Несмотря на то что воды было маловато, Анжелика с наслаждением вымылась перед очагом в своей комнате. Она привезла с собой в Катарунк два очень элегантных туалета, которые могли бы показаться совершенно ненужными в этих диких местах. Но Анжелика рассудила, что если здесь не будет никакого общества, которое она могла бы пленять в этих нарядах, то они просто доставят удовольствие ей самой. А кроме того, ведь теперь у нее есть муж и сыновья. Одним словом, да здравствует женское обаяние и красота!

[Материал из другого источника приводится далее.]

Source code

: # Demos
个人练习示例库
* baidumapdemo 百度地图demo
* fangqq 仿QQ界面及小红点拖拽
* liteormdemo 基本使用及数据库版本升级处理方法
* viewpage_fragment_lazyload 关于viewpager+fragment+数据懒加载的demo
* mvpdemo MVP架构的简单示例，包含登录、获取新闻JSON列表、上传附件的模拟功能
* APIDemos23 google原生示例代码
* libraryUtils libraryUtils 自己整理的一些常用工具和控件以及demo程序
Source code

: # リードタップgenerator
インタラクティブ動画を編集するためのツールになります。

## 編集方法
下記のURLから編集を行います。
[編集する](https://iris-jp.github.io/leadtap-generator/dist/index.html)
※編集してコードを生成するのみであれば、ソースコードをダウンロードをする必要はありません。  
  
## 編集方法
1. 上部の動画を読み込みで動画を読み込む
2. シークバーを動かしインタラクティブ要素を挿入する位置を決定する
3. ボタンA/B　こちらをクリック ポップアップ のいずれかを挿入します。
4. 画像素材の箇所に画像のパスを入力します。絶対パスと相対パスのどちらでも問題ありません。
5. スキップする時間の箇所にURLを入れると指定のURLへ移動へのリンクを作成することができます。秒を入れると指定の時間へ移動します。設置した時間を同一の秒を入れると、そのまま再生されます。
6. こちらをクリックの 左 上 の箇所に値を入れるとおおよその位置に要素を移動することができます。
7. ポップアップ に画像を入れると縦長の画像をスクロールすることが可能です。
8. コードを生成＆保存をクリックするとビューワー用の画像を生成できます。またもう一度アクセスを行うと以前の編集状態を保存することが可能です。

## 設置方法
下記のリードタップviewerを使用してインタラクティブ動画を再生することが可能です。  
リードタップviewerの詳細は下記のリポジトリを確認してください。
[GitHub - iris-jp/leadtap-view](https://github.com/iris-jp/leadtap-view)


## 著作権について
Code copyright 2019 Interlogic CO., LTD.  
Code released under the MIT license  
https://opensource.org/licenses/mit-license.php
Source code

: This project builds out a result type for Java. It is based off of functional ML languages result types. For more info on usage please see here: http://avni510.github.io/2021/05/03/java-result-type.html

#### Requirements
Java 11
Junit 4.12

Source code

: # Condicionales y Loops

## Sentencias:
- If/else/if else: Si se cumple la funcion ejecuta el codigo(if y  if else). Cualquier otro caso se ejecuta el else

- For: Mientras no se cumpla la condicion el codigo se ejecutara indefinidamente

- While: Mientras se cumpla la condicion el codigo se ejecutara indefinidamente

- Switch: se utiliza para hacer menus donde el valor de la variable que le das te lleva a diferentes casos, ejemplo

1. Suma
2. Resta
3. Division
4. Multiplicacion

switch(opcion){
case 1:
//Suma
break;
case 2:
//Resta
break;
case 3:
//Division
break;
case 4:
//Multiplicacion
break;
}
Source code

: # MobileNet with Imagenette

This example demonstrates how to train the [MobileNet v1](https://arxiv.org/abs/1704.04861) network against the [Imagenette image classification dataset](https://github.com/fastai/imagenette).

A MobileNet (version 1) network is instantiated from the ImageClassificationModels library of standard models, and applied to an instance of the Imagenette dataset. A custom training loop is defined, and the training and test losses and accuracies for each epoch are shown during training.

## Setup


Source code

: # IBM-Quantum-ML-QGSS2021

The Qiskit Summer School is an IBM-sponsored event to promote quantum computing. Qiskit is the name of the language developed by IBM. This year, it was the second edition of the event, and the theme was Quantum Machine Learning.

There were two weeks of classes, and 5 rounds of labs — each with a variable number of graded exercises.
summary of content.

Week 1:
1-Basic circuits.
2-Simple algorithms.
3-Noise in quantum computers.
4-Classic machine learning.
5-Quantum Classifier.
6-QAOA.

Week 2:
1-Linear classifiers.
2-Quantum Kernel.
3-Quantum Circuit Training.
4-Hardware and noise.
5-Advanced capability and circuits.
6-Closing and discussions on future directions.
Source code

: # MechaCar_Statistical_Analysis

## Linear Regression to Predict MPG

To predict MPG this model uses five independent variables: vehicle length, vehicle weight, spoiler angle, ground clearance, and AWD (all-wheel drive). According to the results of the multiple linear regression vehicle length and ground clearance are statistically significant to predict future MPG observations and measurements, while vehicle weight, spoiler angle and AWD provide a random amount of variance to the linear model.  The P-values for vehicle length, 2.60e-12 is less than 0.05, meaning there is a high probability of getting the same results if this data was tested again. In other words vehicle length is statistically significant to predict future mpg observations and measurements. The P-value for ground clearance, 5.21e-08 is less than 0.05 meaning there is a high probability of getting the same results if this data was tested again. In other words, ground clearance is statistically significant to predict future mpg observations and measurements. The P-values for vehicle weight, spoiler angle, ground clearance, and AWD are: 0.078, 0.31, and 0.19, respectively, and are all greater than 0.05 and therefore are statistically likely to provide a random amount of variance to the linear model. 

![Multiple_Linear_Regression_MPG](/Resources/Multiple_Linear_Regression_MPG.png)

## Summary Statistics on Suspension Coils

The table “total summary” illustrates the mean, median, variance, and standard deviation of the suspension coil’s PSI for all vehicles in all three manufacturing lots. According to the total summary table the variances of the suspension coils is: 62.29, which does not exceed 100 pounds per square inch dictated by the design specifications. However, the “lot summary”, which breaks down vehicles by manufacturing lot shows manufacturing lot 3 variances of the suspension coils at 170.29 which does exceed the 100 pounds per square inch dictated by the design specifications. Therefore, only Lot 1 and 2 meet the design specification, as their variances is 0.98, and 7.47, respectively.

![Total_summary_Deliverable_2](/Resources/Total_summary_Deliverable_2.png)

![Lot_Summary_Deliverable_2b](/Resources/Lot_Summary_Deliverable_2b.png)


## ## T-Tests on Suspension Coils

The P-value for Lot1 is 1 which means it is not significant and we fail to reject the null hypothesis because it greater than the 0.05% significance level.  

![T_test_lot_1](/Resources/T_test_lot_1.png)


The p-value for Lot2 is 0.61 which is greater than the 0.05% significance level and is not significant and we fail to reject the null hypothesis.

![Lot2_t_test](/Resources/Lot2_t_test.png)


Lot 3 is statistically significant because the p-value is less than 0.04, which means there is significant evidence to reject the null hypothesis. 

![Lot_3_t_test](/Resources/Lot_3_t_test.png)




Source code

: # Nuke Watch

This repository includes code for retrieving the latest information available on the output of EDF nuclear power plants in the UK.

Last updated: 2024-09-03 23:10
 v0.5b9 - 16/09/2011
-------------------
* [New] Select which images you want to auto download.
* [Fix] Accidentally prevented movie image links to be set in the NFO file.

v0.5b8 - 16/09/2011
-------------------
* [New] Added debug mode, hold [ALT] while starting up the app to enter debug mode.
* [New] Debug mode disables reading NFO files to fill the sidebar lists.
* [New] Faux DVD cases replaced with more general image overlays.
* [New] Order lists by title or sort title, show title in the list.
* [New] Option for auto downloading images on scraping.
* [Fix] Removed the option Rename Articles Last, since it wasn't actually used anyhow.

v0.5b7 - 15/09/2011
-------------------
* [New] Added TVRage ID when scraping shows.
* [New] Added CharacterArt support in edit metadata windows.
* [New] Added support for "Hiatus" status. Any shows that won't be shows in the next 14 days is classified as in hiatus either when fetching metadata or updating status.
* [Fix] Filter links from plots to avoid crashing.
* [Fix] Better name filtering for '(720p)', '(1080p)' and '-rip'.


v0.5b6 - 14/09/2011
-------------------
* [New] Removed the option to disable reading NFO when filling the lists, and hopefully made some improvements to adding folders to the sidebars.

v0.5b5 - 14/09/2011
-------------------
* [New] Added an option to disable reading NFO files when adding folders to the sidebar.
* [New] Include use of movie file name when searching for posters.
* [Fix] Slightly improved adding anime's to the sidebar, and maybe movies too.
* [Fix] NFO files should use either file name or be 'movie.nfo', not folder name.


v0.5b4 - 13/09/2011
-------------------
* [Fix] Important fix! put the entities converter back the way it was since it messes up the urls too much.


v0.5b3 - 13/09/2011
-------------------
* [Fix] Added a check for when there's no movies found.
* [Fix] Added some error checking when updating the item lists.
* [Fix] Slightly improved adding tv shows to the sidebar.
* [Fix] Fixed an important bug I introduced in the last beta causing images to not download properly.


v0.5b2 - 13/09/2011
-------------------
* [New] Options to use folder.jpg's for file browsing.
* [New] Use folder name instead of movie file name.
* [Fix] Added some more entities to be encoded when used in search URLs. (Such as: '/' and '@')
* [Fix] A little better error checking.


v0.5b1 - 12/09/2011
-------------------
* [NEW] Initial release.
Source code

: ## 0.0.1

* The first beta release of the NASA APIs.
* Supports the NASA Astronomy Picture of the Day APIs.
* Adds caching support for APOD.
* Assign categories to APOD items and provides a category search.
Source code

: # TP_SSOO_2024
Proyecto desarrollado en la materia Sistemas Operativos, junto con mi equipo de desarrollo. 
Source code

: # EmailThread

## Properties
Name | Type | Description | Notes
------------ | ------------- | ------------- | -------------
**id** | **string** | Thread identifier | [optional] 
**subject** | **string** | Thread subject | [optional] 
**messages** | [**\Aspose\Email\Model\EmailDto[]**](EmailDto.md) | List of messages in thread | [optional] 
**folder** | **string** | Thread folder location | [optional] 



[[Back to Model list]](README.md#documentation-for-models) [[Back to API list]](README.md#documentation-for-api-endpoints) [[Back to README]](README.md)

Почему бы время от времени ей не появляться перед ними нарядной женщиной, как те, что живут в далеких городах, где по улицам ездят кареты, где из каждого окна вас подстерегает чей-то взгляд и чьи-то губы с завистью произносят: «Вы видели новый туалет госпожи X?..».

Она надела жемчужно-серое платье, отделанное серебряным галуном и вышивкой, с воротником и манжетами из тонкого белого батиста, обшитого тонкими серебристыми кружевами. Распустив волосы, Анжелика встряхнула ими и долго расчесывала черепаховым гребнем с золотыми украшениями, который она достала из чудесной дорожной шкатулки, подаренной ей мужем перед самым отъездом из Голдсборо. То, что подобные предметы роскоши были у нее под рукой, придавало ей уверенность. Собираясь в дорогу, Анжелика немного подстригла свои длинные волосы. Теперь, когда она поднимала их на затылке, они ниспадали на плечи, обрамляя лицо сверкающей массой. Волосы были очень густые и шелковистые, они лежали волнами, на концах закручивались в локон. Легкая челка прикрывала ее загорелый лоб.

Анжелика любила красиво причесаться. В этом были кокетство и вызов, так как естественное золото ее волос, хотя ей было тридцать девять лет, уже тронула ранняя седина. Это не огорчало ее. К тому же она знала, что их серебристый отлив только подчеркивает неувядающую молодость ее лица. Теперь оставалось укрепить маленькую диадему, усыпанную жемчугом, и она снова подошла к зеркалу.